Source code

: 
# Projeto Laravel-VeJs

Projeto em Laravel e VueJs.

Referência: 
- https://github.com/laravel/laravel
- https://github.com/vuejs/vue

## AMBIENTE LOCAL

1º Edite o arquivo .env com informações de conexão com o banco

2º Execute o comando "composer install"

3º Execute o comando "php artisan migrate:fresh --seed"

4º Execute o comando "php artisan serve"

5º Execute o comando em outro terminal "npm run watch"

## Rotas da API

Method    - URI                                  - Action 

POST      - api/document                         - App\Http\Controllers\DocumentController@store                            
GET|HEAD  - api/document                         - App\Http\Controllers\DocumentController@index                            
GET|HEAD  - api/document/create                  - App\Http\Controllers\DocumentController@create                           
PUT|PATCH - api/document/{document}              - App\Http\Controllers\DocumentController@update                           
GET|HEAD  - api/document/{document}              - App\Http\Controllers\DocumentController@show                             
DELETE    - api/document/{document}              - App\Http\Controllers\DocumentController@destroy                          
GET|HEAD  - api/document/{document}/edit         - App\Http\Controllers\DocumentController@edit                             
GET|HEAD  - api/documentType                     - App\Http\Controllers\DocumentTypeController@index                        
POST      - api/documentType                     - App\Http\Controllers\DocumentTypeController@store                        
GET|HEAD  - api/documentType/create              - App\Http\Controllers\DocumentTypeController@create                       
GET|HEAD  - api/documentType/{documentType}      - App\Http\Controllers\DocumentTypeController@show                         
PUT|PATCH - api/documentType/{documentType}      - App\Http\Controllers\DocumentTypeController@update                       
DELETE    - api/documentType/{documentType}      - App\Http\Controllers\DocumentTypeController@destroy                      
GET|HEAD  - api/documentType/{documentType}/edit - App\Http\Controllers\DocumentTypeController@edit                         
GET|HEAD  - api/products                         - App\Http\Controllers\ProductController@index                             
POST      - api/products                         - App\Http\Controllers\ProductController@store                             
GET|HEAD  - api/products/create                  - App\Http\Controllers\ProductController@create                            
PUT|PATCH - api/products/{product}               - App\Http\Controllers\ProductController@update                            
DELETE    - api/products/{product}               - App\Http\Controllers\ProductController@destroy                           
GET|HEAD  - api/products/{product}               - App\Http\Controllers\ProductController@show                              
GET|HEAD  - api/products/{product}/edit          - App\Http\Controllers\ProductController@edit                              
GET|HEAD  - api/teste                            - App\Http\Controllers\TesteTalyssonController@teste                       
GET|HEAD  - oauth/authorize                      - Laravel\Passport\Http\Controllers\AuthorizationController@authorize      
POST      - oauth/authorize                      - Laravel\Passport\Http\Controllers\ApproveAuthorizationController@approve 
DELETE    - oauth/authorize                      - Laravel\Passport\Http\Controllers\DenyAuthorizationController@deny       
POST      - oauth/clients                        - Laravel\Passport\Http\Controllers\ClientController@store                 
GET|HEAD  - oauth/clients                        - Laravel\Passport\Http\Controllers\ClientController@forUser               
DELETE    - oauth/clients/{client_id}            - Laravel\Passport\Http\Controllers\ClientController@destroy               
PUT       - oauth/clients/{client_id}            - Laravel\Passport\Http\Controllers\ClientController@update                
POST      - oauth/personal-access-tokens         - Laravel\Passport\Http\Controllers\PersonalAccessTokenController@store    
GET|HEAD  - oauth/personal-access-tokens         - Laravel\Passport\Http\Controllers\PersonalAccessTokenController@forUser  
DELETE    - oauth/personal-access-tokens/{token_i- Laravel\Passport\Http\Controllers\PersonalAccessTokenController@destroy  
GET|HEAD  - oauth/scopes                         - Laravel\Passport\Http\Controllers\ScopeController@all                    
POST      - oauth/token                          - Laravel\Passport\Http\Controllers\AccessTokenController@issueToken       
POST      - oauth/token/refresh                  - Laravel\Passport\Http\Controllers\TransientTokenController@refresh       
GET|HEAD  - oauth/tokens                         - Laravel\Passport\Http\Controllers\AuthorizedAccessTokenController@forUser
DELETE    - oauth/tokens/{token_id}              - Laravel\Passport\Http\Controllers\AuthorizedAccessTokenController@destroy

◇ ◇ ◇ ◇ ◇ ◇ ◇

**Task:**
Every line of the material above must be duplicated exactly.

**Problem solution:**
Source code

: 
# Projeto Laravel-VeJs

Projeto em Laravel e VueJs.

Referência: 
- https://github.com/laravel/laravel
- https://github.com/vuejs/vue

## AMBIENTE LOCAL

1º Edite o arquivo .env com informações de conexão com o banco

2º Execute o comando "composer install"

3º Execute o comando "php artisan migrate:fresh --seed"

4º Execute o comando "php artisan serve"

5º Execute o comando em outro terminal "npm run watch"

## Rotas da API

Method    - URI                                  - Action 

POST      - api/document                         - App\Http\Controllers\DocumentController@store                            
GET|HEAD  - api/document                         - App\Http\Controllers\DocumentController@index                            
GET|HEAD  - api/document/create                  - App\Http\Controllers\DocumentController@create                           
PUT|PATCH - api/document/{document}              - App\Http\Controllers\DocumentController@update                           
GET|HEAD  - api/document/{document}              - App\Http\Controllers\DocumentController@show                             
DELETE    - api/document/{document}              - App\Http\Controllers\DocumentController@destroy                          
GET|HEAD  - api/document/{document}/edit         - App\Http\Controllers\DocumentController@edit                             
GET|HEAD  - api/documentType                     - App\Http\Controllers\DocumentTypeController@index                        
POST      - api/documentType                     - App\Http\Controllers\DocumentTypeController@store                        
GET|HEAD  - api/documentType/create              - App\Http\Controllers\DocumentTypeController@create                       
GET|HEAD  - api/documentType/{documentType}      - App\Http\Controllers\DocumentTypeController@show                         
PUT|PATCH - api/documentType/{documentType}      - App\Http\Controllers\DocumentTypeController@update                       
DELETE    - api/documentType/{documentType}      - App\Http\Controllers\DocumentTypeController@destroy                      
GET|HEAD  - api/documentType/{documentType}/edit - App\Http\Controllers\DocumentTypeController@edit                         
GET|HEAD  - api/products                         - App\Http\Controllers\ProductController@index                             
POST      - api/products                         - App\Http\Controllers\ProductController@store                             
GET|HEAD  - api/products/create                  - App\Http\Controllers\ProductController@create                            
PUT|PATCH - api/products/{product}               - App\Http\Controllers\ProductController@update                            
DELETE    - api/products/{product}               - App\Http\Controllers\ProductController@destroy                           
GET|HEAD  - api/products/{product}               - App\Http\Controllers\ProductController@show                              
GET|HEAD  - api/products/{product}/edit          - App\Http\Controllers\ProductController@edit                              
GET|HEAD  - api/teste                            - App\Http\Controllers\TesteTalyssonController@teste                       
GET|HEAD  - oauth/authorize                      - Laravel\Passport\Http\Controllers\AuthorizationController@authorize      
POST      - oauth/authorize                      - Laravel\Passport\Http\Controllers\ApproveAuthorizationController@approve 
DELETE    - oauth/authorize                      - Laravel\Passport\Http\Controllers\DenyAuthorizationController@deny       
POST      - oauth/clients                        - Laravel\Passport\Http\Controllers\ClientController@store                 
GET|HEAD  - oauth/clients                        - Laravel\Passport\Http\Controllers\ClientController@forUser               
DELETE    - oauth/clients/{client_id}            - Laravel\Passport\Http\Controllers\ClientController@destroy               
PUT       - oauth/clients/{client_id}            - Laravel\Passport\Http\Controllers\ClientController@update                
POST      - oauth/personal-access-tokens         - Laravel\Passport\Http\Controllers\PersonalAccessTokenController@store    
GET|HEAD  - oauth/personal-access-tokens         - Laravel\Passport\Http\Controllers\PersonalAccessTokenController@forUser  
DELETE    - oauth/personal-access-tokens/{token_i- Laravel\Passport\Http\Controllers\PersonalAccessTokenController@destroy  
GET|HEAD  - oauth/scopes                         - Laravel\Passport\Http\Controllers\ScopeController@all                    
POST      - oauth/token                          - Laravel\Passport\Http\Controllers\AccessTokenController@issueToken       
POST      - oauth/token/refresh                  - Laravel\Passport\Http\Controllers\TransientTokenController@refresh       
GET|HEAD  - oauth/tokens                         - Laravel\Passport\Http\Controllers\AuthorizedAccessTokenController@forUser
DELETE    - oauth/tokens/{token_id}              - Laravel\Passport\Http\Controllers\AuthorizedAccessTokenController@destroy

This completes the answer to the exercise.